主治医の勧めと「再入院を防ぎ、安心して自宅療養を続けたい」というご本人とご家族のご希望により、ましろ訪問看護ステーションの介入が始まりました。
看護師からのアセスメント
訪問初期では、足の浮腫と頬部の軽度チアノーゼ、労作時の息切れが確認されました。内服薬の管理はご本人任せであったため、服薬管理にやや不安がありました。
また、日常的な体重や血圧、浮腫の観察や対処が不足しており、再入院のリスクが高い状態と判断しました。ご本人は「できるだけ家にいたい」との強い希望があり、それを叶えるためのケア体制を整えました。
提供したケア/リハビリ
週2回の訪問で、バイタルチェック、浮腫の観察、体重の変化管理を行い、早期兆候を見逃さない体制を構築。服薬カレンダーと点検表を活用し、内服忘れを防止しました。
また、医療機関の管理栄養士と連携し塩分・水分制限の食事指導を行いました。軽い足の挙上運動や有酸素運動など、自宅でできる簡易リハビリも導入しました。
訪問看護介入の結果としてのアウトカム
介入後少しずつ夜間の呼吸苦が緩和され、現在まで再入院はなく安定した在宅療養が継続できています。

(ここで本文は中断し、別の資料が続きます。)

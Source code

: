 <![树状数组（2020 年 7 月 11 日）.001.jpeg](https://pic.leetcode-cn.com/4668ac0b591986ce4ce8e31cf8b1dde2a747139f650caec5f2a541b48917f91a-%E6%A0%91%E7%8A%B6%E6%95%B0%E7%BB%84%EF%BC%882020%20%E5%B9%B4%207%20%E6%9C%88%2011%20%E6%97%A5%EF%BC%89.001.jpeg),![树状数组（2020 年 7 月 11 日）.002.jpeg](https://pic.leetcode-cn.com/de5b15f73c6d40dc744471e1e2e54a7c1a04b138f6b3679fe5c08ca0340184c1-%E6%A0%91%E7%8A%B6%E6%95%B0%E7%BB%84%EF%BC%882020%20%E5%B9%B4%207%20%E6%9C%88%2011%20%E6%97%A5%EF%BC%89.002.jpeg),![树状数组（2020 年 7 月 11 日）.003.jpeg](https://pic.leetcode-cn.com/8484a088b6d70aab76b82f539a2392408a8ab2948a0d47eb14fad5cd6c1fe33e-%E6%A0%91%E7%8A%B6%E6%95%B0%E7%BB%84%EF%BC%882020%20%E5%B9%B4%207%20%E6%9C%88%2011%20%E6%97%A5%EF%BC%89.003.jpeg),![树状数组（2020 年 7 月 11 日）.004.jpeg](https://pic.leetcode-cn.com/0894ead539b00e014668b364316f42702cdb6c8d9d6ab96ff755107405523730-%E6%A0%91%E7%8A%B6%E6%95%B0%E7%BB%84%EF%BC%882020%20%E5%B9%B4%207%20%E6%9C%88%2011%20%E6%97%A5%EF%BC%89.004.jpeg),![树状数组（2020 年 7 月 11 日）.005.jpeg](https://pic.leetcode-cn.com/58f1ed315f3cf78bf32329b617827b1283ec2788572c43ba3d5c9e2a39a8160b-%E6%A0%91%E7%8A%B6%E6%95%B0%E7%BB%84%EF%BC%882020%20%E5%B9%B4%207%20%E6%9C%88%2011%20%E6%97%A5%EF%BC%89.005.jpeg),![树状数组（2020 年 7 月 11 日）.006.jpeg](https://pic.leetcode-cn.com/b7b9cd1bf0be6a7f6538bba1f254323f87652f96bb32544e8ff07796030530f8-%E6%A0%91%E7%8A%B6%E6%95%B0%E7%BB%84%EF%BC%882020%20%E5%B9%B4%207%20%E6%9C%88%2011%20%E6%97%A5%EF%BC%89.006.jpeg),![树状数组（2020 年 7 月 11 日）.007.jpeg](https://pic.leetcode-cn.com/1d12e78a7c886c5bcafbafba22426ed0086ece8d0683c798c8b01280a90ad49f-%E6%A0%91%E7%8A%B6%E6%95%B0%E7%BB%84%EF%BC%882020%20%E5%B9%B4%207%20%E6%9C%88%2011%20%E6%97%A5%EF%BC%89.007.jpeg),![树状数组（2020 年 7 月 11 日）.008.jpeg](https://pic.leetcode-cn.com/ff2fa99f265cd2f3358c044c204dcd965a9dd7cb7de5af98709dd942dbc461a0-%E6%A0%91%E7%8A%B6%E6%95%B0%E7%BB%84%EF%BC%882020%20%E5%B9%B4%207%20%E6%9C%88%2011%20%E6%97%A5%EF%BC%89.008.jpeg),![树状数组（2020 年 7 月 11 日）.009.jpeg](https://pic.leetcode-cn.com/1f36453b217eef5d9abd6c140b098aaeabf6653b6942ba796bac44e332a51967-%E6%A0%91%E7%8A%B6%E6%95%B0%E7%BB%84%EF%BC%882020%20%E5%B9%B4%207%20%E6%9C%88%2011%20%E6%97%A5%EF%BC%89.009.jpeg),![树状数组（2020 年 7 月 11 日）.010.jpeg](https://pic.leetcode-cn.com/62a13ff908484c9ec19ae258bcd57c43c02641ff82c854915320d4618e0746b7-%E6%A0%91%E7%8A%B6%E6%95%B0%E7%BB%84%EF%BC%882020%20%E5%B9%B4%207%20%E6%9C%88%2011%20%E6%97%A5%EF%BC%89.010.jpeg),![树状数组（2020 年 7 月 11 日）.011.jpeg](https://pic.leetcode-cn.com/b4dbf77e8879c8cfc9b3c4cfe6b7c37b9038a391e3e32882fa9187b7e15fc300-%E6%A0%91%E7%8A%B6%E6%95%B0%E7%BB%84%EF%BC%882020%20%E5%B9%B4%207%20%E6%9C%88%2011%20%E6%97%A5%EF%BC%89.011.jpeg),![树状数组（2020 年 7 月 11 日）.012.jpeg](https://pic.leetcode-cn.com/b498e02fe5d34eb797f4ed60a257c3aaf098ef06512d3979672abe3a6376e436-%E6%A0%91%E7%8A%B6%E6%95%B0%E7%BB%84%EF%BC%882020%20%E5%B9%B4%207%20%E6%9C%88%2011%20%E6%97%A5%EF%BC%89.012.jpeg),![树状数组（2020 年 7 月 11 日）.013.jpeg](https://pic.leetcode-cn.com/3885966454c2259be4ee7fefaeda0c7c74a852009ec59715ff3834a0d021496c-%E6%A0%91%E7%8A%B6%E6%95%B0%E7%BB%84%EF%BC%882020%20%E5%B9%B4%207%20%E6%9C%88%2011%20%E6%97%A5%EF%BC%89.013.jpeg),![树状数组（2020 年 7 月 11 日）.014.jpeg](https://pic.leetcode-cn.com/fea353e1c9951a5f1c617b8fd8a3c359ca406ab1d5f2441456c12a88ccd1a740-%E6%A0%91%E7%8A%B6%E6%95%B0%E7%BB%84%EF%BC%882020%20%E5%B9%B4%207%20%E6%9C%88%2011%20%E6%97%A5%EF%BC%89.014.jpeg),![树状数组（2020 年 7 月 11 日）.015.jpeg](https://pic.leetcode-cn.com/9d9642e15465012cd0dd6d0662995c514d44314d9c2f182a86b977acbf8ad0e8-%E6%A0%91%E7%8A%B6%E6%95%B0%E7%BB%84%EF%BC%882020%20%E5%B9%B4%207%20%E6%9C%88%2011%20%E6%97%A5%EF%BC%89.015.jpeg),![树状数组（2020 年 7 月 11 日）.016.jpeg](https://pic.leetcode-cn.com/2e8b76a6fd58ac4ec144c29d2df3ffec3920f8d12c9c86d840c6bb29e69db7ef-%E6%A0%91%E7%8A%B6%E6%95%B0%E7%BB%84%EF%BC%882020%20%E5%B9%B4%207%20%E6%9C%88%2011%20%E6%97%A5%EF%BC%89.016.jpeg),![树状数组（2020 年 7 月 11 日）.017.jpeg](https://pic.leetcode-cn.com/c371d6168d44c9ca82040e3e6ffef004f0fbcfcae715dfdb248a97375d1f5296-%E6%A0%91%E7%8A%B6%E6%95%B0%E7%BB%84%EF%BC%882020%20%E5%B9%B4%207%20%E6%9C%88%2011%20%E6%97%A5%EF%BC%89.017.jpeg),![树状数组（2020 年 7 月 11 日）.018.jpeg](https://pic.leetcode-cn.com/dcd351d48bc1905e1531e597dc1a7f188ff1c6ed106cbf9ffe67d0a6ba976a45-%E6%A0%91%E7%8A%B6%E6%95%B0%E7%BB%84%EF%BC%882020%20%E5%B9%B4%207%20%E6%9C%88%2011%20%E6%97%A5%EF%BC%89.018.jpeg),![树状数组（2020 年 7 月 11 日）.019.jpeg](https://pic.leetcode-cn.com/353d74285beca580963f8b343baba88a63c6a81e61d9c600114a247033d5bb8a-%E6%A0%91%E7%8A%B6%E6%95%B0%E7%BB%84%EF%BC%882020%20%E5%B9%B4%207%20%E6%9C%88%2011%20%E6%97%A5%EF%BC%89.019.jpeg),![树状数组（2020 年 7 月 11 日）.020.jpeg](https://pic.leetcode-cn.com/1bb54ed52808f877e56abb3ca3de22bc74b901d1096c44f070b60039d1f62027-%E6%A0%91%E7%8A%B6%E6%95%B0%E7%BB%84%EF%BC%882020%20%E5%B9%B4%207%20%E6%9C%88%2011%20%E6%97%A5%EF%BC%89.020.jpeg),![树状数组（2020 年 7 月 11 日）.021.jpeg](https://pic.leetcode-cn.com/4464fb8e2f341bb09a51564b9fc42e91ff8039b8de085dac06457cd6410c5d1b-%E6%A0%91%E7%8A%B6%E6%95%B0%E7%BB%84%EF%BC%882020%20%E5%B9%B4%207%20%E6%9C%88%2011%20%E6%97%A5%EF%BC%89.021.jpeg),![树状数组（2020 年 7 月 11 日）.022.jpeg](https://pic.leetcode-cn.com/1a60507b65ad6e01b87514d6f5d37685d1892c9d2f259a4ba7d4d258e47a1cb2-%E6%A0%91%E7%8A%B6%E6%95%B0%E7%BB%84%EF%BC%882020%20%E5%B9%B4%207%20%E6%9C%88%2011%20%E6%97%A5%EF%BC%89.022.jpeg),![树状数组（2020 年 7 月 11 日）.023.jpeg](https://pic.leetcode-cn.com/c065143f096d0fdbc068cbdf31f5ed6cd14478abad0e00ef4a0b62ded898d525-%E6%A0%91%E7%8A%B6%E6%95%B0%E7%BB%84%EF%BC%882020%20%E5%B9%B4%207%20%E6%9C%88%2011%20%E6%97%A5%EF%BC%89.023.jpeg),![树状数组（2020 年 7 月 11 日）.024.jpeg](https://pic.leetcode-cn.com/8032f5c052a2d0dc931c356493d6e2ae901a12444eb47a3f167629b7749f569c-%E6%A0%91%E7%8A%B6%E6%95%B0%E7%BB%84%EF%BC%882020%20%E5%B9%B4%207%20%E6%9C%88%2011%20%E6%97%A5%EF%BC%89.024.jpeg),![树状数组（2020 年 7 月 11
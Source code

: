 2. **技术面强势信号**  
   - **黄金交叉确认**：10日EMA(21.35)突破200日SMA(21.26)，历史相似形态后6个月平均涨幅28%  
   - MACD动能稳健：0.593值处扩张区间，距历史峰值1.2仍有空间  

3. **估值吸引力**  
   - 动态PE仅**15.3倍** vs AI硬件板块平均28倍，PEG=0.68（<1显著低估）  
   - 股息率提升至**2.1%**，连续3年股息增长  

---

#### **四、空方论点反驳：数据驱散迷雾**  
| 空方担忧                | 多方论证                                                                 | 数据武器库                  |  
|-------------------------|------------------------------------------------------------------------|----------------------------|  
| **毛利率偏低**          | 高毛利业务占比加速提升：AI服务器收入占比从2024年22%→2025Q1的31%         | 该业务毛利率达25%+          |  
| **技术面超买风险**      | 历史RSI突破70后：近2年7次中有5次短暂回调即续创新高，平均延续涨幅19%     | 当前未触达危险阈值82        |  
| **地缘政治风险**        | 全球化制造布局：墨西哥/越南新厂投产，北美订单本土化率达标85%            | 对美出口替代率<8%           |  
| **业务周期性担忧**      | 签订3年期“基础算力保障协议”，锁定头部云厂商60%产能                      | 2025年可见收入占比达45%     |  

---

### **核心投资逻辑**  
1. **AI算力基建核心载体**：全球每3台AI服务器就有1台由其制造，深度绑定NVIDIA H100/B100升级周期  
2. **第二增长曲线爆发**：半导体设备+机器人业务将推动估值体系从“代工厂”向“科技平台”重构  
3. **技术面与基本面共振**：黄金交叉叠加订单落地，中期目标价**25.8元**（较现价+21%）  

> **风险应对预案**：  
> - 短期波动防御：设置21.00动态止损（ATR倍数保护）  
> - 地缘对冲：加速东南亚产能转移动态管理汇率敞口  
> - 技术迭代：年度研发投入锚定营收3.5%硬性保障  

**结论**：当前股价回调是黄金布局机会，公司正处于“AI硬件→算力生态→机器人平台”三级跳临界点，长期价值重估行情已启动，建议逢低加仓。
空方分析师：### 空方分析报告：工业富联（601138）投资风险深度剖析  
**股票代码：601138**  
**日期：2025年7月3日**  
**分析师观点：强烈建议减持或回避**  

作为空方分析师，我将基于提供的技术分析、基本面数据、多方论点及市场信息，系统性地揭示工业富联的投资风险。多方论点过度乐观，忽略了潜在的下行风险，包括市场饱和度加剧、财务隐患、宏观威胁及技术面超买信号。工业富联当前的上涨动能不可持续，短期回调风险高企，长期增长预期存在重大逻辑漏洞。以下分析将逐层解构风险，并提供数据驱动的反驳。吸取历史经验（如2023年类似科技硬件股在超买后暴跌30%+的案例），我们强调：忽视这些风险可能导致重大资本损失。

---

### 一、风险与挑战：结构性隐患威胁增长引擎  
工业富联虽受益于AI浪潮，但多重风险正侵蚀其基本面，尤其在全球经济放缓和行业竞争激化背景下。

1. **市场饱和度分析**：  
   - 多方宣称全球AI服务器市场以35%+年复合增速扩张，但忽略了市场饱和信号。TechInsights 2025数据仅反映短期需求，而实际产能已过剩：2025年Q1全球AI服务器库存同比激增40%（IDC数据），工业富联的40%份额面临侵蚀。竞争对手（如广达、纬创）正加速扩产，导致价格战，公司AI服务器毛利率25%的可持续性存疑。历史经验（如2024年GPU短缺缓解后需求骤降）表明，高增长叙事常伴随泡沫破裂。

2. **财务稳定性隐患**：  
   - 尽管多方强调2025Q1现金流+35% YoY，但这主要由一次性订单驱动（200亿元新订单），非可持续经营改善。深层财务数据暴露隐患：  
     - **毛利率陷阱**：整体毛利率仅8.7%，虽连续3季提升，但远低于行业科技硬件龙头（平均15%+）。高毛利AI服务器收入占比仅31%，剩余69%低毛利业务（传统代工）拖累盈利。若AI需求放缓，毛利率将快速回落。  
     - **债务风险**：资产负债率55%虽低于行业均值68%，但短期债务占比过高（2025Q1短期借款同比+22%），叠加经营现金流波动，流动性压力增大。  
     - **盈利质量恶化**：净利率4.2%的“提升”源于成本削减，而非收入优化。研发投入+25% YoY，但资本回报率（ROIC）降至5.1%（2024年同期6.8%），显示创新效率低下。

毎日の体重測定が習慣化され、体重の変動が見られた際にも早期に対応できたことで、状態悪化を未然に防ぐことができました。ご本人も以前より明るくなり、短時間の買い物や庭の手入れも再開されました。
介入した看護師からのコメント
「心不全は日々の体調変化が再発や重症化につながるため、異常の早期発見・対応が鍵です。Tさんはとても前向きな方で、体重記録や薬の管理もすぐに習慣にしてくださいました。ご家族とも情報を共有し、食事や生活の工夫に協力してくださったことも、再入院に至っていない要因だと感じています。」